Only lines with the word "height" are needed; collect each of them from the listing below.

• • •

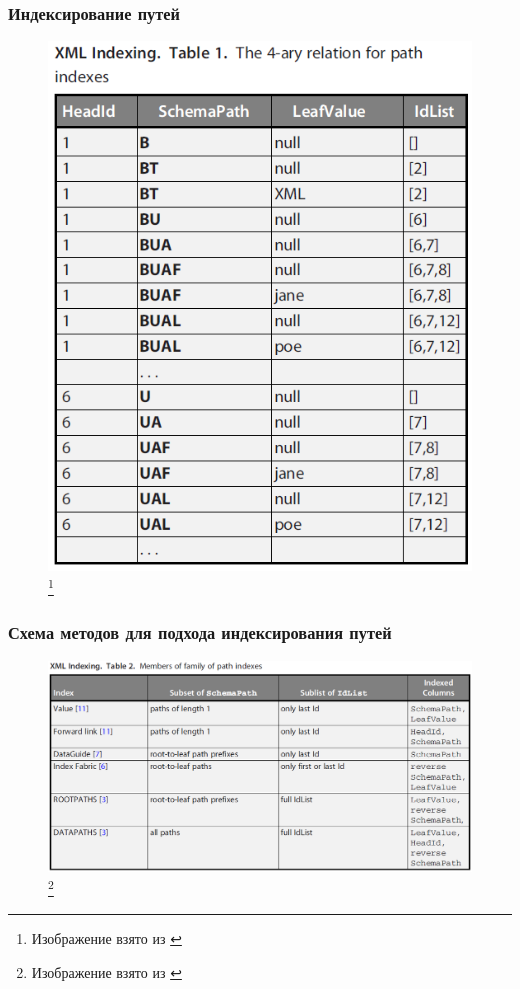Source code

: \documentclass{beamer}
\begin{document}
\begin{frame}
\frametitle{Индексирование путей}
\begin{figure}[htb]
\includegraphics[width=\textwidth,height=0.80\textheight,keepaspectratio]{xml-pathindex.png} 
\footnote{\tiny{Изображение взято из \cite{Luna2009}}}
\end{figure}    
\end{frame}

\begin{frame}
\frametitle{Схема методов для подхода индексирования путей}
\begin{figure}[htb]
\includegraphics[width=\textwidth,height=0.80\textheight,keepaspectratio]{xml-pathindex2.png} 
\footnote{\tiny{Изображение взято из \cite{Luna2009}}}
\end{figure}    
\end{frame}
\end{document}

• • •

Written answer.
\includegraphics[width=\textwidth,height=0.80\textheight,keepaspectratio]{xml-pathindex.png} 
\includegraphics[width=\textwidth,height=0.80\textheight,keepaspectratio]{xml-pathindex2.png} 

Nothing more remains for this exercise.